Ever hear the one about the white theater critic and the black identity-politics play by the Korean-American writer? Cracker thought it was all about him! You too may find yourself personalizing Young Jean Lee’s The Shipment, a fiendishly funny piece of neominstrelsy that snares us in the meshes of racist thought. You sit laughing at Lee’s broad caricatures and reversals, all the while furtively taking your own PC temperature. Is this supposed to be funny? Do I really think that way? Perhaps you shouldn’t be so self-regarding at a play about the other, but it’s a testament to Lee’s ability to shove the mirror up to nature.
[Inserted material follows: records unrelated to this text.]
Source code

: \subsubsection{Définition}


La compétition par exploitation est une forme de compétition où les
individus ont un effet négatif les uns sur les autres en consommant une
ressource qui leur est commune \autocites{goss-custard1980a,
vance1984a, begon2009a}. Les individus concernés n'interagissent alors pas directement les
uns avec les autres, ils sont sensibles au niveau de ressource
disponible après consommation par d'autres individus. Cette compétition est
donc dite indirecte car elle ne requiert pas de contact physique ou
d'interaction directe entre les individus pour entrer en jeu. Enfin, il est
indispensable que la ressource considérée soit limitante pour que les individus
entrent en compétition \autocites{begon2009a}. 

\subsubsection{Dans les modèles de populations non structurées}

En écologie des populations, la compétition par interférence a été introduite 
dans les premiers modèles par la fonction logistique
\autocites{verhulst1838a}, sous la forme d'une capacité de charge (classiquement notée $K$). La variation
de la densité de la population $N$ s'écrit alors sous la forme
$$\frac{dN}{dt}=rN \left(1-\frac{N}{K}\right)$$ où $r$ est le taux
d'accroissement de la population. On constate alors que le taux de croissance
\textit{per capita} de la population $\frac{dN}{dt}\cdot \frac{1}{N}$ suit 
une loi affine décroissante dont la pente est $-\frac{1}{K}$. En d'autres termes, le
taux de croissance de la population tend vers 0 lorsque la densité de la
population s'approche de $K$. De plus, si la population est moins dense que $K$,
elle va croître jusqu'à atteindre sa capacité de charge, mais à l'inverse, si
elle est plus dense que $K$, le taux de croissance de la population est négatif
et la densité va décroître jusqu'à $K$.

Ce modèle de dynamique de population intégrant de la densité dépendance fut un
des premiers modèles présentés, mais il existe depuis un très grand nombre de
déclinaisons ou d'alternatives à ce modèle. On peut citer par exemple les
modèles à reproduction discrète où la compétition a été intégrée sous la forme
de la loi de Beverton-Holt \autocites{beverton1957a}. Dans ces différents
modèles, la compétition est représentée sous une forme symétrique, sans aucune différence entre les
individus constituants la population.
Half of the 90-minute work is a parody of African-American clichés; the other half is a long, satirical party scene. First up, two dancers (Prentice Onayemi, Mikeah Ernest Jennings) in suits and wide grins shuck and jive to Semisonic’s “Fascinating New Thing.” Then Douglas Scott Streater takes the stage as a stand-up comic dumping profane scorn on “stupid-ass mothafuckas”—black and white. Next is a deadpan morality tale about a teen rapper (Okieriete Onodowan) who arcs from drugs and prison to fame. The graceful and rich-voiced Amelia Workman rounds out the cast as the rapper’s mother and later, his girlfriend. She also harmonizes hauntingly in an a cappella song about despair and death.
In this discomforting but viciously goofy mélange, Lee confirms herself as one of the best experimental playwrights in America. Her language manages to be both feverishly strange and rigorously intellectual, and she directs her charismatic, talented cast with economy and theatrical dash. Ethnic jokes abound here; some might be on you.